(Extracted data entries)
--- START ---

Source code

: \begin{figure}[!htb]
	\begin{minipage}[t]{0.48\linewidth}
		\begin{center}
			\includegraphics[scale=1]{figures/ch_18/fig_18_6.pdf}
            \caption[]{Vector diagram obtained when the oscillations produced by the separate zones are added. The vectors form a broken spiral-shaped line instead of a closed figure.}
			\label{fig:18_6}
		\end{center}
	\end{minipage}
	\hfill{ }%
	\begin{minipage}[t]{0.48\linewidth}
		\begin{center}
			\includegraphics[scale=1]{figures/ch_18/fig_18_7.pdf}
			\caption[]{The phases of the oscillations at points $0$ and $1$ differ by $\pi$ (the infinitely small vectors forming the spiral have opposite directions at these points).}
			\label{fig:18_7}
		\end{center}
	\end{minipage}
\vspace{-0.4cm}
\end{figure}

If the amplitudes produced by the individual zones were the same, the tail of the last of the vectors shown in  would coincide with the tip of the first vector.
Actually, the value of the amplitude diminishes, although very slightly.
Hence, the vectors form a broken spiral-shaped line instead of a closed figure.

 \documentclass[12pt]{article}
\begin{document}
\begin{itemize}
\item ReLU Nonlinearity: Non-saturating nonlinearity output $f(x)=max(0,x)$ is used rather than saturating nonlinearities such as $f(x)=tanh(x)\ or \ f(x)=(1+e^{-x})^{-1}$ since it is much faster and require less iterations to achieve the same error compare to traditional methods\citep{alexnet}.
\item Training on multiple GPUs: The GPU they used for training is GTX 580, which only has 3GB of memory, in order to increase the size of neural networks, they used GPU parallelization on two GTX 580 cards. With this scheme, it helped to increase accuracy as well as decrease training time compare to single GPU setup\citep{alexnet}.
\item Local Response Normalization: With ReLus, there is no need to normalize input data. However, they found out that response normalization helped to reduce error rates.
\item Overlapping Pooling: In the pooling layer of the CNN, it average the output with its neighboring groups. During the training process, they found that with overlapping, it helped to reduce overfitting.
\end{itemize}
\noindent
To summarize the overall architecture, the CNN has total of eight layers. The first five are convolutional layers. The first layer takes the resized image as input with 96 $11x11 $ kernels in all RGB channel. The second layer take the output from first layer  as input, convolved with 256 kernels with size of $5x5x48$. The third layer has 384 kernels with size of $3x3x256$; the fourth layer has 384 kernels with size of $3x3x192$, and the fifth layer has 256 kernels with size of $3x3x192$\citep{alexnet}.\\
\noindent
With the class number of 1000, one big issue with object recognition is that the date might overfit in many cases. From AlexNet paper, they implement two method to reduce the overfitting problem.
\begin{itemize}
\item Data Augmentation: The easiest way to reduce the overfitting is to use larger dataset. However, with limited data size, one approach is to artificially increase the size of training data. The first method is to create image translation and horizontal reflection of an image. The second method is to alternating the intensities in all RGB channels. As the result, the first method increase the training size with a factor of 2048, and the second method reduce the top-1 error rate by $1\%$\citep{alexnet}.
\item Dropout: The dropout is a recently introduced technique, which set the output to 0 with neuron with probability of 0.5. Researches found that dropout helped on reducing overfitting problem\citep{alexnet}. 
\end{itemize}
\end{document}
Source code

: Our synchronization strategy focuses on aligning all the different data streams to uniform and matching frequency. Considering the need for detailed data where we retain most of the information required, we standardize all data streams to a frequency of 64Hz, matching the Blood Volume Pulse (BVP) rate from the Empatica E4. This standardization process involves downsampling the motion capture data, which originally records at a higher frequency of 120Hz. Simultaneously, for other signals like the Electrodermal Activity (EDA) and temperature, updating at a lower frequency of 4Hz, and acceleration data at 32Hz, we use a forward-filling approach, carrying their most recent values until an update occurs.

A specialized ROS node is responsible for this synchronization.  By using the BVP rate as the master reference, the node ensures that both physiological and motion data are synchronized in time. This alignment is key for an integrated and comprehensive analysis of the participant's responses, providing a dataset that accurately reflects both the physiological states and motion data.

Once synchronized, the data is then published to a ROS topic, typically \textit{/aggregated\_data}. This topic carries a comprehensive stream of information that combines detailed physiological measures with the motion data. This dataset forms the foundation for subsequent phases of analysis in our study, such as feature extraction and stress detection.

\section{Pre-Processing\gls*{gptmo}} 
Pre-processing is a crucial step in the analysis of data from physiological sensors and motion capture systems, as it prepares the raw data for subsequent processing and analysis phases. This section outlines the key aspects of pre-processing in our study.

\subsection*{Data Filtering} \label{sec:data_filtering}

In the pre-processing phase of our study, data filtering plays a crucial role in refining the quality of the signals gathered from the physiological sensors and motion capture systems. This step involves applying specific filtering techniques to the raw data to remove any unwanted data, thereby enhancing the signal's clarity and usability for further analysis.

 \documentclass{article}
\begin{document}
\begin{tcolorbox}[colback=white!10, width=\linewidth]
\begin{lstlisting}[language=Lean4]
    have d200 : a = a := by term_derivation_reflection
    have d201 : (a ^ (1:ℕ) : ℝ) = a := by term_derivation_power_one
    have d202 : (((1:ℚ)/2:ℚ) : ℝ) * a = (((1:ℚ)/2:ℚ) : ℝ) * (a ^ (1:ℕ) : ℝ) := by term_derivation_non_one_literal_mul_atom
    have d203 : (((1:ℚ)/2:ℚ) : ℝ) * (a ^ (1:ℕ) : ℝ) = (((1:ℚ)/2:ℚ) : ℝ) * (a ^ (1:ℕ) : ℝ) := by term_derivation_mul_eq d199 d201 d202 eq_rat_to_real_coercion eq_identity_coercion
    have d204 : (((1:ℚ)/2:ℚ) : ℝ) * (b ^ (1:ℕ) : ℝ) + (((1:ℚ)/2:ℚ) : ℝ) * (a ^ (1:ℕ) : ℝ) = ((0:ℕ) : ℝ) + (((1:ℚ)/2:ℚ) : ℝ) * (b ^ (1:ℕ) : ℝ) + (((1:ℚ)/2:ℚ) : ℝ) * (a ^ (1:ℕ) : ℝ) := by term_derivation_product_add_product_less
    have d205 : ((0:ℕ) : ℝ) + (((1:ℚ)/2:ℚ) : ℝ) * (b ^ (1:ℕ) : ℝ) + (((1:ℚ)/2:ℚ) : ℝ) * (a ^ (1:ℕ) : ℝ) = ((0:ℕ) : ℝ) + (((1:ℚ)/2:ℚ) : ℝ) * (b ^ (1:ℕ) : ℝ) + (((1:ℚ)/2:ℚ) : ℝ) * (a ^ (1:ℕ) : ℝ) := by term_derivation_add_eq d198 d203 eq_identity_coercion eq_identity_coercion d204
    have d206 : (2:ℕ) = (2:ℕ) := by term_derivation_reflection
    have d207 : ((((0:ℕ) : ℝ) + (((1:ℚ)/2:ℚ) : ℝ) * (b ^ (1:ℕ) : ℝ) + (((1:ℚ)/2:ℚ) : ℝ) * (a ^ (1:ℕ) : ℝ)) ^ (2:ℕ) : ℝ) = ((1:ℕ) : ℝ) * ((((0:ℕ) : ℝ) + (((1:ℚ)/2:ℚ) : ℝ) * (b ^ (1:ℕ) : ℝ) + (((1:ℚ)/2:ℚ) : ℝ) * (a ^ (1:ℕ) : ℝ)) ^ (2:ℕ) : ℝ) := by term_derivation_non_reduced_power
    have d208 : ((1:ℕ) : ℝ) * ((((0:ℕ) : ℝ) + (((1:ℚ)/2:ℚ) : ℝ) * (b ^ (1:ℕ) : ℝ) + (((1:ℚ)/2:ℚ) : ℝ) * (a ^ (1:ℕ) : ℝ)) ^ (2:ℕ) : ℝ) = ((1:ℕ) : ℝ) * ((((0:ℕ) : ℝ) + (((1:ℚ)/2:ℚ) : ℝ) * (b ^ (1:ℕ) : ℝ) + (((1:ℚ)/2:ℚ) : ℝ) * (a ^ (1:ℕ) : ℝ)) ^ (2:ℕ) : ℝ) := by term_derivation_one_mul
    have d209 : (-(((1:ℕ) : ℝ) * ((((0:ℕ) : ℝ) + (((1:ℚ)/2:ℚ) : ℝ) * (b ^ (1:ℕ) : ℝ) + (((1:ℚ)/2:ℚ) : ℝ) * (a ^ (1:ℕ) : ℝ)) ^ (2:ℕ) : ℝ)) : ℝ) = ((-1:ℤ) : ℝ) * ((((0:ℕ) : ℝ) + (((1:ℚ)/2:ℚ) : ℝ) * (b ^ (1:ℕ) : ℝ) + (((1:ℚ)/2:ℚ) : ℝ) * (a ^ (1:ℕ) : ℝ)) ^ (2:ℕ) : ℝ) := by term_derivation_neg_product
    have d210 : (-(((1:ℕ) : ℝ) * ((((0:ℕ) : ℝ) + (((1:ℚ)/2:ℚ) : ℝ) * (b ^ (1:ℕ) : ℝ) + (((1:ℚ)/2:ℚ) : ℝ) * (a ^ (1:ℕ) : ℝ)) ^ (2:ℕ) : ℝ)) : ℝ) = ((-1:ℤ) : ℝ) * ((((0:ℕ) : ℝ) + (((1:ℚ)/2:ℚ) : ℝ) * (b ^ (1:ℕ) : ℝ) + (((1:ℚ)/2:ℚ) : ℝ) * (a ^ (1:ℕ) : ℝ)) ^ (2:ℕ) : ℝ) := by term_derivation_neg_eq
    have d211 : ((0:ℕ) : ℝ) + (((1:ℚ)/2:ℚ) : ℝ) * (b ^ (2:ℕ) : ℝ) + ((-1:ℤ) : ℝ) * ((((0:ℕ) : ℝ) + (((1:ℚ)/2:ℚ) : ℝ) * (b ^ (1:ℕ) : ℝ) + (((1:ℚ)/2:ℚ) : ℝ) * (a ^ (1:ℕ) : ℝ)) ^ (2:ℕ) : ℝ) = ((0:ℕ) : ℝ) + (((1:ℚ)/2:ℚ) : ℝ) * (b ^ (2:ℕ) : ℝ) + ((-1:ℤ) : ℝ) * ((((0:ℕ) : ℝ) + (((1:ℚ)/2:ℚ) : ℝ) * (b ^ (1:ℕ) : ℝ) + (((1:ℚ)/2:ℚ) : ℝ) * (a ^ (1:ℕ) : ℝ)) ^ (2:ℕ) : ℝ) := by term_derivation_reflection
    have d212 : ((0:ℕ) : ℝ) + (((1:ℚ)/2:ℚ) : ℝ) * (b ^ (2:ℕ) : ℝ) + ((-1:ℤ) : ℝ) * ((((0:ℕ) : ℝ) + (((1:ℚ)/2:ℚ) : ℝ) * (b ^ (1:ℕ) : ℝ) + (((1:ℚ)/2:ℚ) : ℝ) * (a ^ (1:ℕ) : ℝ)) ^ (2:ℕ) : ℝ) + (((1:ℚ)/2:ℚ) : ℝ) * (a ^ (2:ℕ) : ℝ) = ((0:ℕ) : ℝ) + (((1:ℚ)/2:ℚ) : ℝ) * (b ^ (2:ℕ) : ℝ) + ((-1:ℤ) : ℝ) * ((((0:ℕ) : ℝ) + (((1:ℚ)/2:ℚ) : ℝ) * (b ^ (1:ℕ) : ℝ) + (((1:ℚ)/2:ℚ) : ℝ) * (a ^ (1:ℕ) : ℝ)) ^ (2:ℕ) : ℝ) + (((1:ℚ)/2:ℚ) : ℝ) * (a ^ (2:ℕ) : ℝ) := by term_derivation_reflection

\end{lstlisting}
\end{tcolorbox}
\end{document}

--- END ---

■ **AIM OF THE TASK**: Lines with "includegraphics": find them in the data and copy each one.

■ **REPLY TO THE EXERCISE**:
			\includegraphics[scale=1]{figures/ch_18/fig_18_6.pdf}
			\includegraphics[scale=1]{figures/ch_18/fig_18_7.pdf}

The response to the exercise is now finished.